Review Summary: Is "Pleiades' Dust" just 33-minutes of "Colored Sands" condensed into one song? Yeah, it basically is. Is that in its own right a wonderful thing? Absolutely.
Only Gorguts could disappear for over a decade then rise from the abyss and still
claim the status as the greatest death metal band around. This is probably more indicative of the fact that death metal as a genre has been moving like a stuck car, slinging mud while its wheels spin wildly, but I digress.Truthfully, Gorguts have always been held in high regard as one of the more inventive bands in the genre, because they're just that ***ing good.
Since the late 90s Gorguts have occupied a niche of death metal that straddles the line between good ol' fashioned classic death and technical metal.

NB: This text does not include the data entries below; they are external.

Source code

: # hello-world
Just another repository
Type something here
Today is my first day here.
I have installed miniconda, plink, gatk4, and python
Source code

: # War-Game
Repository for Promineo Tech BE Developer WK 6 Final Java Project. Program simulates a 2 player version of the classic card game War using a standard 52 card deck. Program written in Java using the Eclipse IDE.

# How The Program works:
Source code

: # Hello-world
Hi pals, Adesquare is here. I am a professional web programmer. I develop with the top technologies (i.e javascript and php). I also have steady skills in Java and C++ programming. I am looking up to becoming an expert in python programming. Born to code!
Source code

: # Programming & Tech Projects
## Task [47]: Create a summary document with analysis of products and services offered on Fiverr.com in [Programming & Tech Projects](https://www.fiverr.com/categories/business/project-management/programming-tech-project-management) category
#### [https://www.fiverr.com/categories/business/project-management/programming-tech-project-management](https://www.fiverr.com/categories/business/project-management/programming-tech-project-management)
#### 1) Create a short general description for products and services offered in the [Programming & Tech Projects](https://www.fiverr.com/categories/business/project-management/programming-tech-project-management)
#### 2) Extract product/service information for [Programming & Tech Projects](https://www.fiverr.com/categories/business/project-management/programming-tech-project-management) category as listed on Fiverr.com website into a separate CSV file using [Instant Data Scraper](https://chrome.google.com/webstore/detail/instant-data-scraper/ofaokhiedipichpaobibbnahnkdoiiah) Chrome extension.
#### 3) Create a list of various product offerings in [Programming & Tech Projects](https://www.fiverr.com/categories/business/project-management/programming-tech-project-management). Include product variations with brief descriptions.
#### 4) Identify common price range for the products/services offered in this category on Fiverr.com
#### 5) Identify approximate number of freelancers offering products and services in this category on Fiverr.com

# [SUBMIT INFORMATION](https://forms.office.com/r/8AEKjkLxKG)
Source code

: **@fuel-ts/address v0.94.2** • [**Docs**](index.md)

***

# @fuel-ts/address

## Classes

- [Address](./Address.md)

Combined to make a dissonant and masterful sound, each Gorguts record has earned a classic status among genre fans. That being said, even Luc Lemay has his influences. The band's latest release, Pleiades' Dust
, takes a page from Deathspell Omega's Chaining the Katechon
, a beefy EP that saw the French black metal act try their hand at a long form composition. As one of Lemay's favorite 'weird metal albums' his emulation is quite obvious.
Not so unexpectedly, Gorguts' attempt at emulation arrives with glorious results.
Chronicling The House of Wisdom in Baghdad, Lemay once again shows his prowess at tackling oft looked over subjects while tapping into historical context. A 33-minute foray about a library seems over indulgent at first, and really that feeling sort of sticks around. Grand ambitions and bold statements run the gamut in death metal so an epic track that surrounds one of the greatest resources of knowledge seems strangely fitting. Of course this is created by a vehicle called Gorguts
, but once more, I digress.
It goes without saying that Pleiades' Dust
is Gorguts firing on all cylinders (because when are they not") The EP sounds, well, perfect
. Gorguts are a perfect band who never sound anything less than masterful. The hazy dissonance and brute technicality is better than ever. As wonderful as Colored Sands
sounded, Pleiades' Dust
sounds even better. The band's most recent era is brought to the forefront, as the song dips into strange and melodic territory quite often, with the eerie beauty of "La Toit du Monde" rearing its head in some unexpected places. A sense of dread festers throughout which is made more complicated when moments of lush ambient set an ambiguous tone.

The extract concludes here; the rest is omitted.